Azione di responsabilità ex art. 2476 c.c.: profili processuali e natura del debito risarcitorio
L’art. 2476, co. 3, c.c. contempla un’ipotesi di sostituzione processuale che rende comunque necessaria la compartecipazione al giudizio della società titolare del credito risarcitorio, in quanto nel suo patrimonio confluirà la somma eventualmente liquidata all’esito positivo del giudizio, onde, la sua presenza attiva, con possibilità anche di resistere all’azione, si giustifica anche in ragione del brocardo nemo invitus locupletari potest.

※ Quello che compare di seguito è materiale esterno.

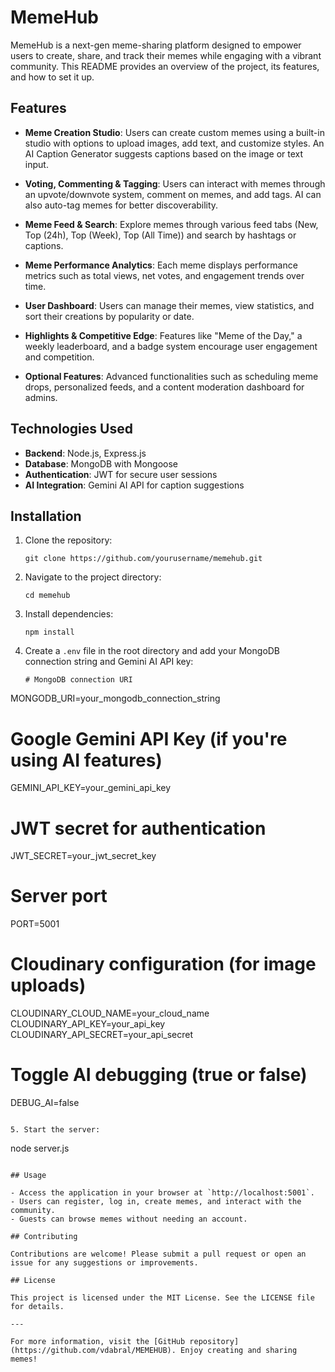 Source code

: # MemeHub

MemeHub is a next-gen meme-sharing platform designed to empower users to create, share, and track their memes while engaging with a vibrant community. This README provides an overview of the project, its features, and how to set it up.

## Features

- **Meme Creation Studio**: Users can create custom memes using a built-in studio with options to upload images, add text, and customize styles. An AI Caption Generator suggests captions based on the image or text input.
  
- **Voting, Commenting & Tagging**: Users can interact with memes through an upvote/downvote system, comment on memes, and add tags. AI can also auto-tag memes for better discoverability.

- **Meme Feed & Search**: Explore memes through various feed tabs (New, Top (24h), Top (Week), Top (All Time)) and search by hashtags or captions.

- **Meme Performance Analytics**: Each meme displays performance metrics such as total views, net votes, and engagement trends over time.

- **User Dashboard**: Users can manage their memes, view statistics, and sort their creations by popularity or date.

- **Highlights & Competitive Edge**: Features like "Meme of the Day," a weekly leaderboard, and a badge system encourage user engagement and competition.

- **Optional Features**: Advanced functionalities such as scheduling meme drops, personalized feeds, and a content moderation dashboard for admins.

## Technologies Used

- **Backend**: Node.js, Express.js
- **Database**: MongoDB with Mongoose
- **Authentication**: JWT for secure user sessions
- **AI Integration**: Gemini AI API for caption suggestions

## Installation

1. Clone the repository:
   ```
   git clone https://github.com/yourusername/memehub.git
   ```

2. Navigate to the project directory:
   ```
   cd memehub
   ```

3. Install dependencies:
   ```
   npm install
   ```

4. Create a `.env` file in the root directory and add your MongoDB connection string and Gemini AI API key:
   ```
   # MongoDB connection URI
MONGODB_URI=your_mongodb_connection_string

# Google Gemini API Key (if you're using AI features)
GEMINI_API_KEY=your_gemini_api_key

# JWT secret for authentication
JWT_SECRET=your_jwt_secret_key

# Server port
PORT=5001

# Cloudinary configuration (for image uploads)
CLOUDINARY_CLOUD_NAME=your_cloud_name
CLOUDINARY_API_KEY=your_api_key
CLOUDINARY_API_SECRET=your_api_secret

# Toggle AI debugging (true or false)
DEBUG_AI=false

   ```

5. Start the server:
   ```
   node server.js
   ```

## Usage

- Access the application in your browser at `http://localhost:5001`.
- Users can register, log in, create memes, and interact with the community.
- Guests can browse memes without needing an account.

## Contributing

Contributions are welcome! Please submit a pull request or open an issue for any suggestions or improvements.

## License

This project is licensed under the MIT License. See the LICENSE file for details.

---

For more information, visit the [GitHub repository](https://github.com/vdabral/MEMEHUB). Enjoy creating and sharing memes!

Alla luce del disposto dell’art. 2476 c.c., chi non riveste il ruolo di legale rappresentante, socio e/o creditore della società non è legittimato in alcun modo ad agire per conto e/o in luogo di quest’ultima per far valere la responsabilità degli amministratori.
L’interesse richiesto per la legittimazione all’intervento adesivo dipendente nel processo in corso fra altri soggetti (art. 105, co. 2, c.p.c.), deve essere non di mero fatto, ma giuridico, nel senso che tra adiuvante e adiuvato deve sussistere un vero e proprio rapporto giuridico sostanziale, tal che la posizione soggettiva del primo in questo rapporto possa essere – anche solo in via indiretta o riflessa – pregiudicata dal disconoscimento delle ragioni che il secondo sostiene contro il suo avversario in causa.
Inadempimento della scrittura privata concernente la suddivisione dei marchi, risarcimento dei danni ex art. 125 c.p.i. e relativo onere probatorio
L’art. 125 c.p.i. non costituisce una deroga in senso stretto alla regola ordinaria sul risarcimento dei danni e al relativo onere probatorio, ma rappresenta una semplificazione probatoria che pur presuppone un indizio della sussistenza dei danni arrecati, attuali o potenziali, cosicché la liquidazione non può essere effettuata sulla base di un’astratta presunzione e, in applicazione degli art. 1223 e seg. c.c., non si può dunque prescindere dalla prova di un adeguato rapporto di causalità tra l’atto illecito e i danni sofferti ed allegati, secondo i criteri ordinari probatori. Ciò vale anche per la giusta royalty, poiché la successione letterale e logica tra le norme dei primi due commi esprime l’intento del legislatore di non sganciare il criterio risarcitorio del “giusto prezzo del consenso” dalla norma generale di cui al primo comma, che richiama, appunto, i principi generali dettati dagli artt. 1223 ss., c.c.. La restituzione degli utili, disciplinata nell’art. 125 c. 3 c.p.i., può essere chiesta dal titolare del diritto di privativa senza che sia necessario allegare e provare, in primo luogo, che agli utili realizzati dal contraffattore, sia corrisposto un mancato guadagno da parte sua; in secondo luogo, che l’autore della violazione abbia agito con colpa o con dolo. La restituzione degli utili costituisce una vera e propria domanda che deve essere proposta entro la soglia fissata dalla legge processuale per le preclusioni assertive, quindi quantomeno entro il termine della prima memoria ex art. 183 c.p.c., comma 6.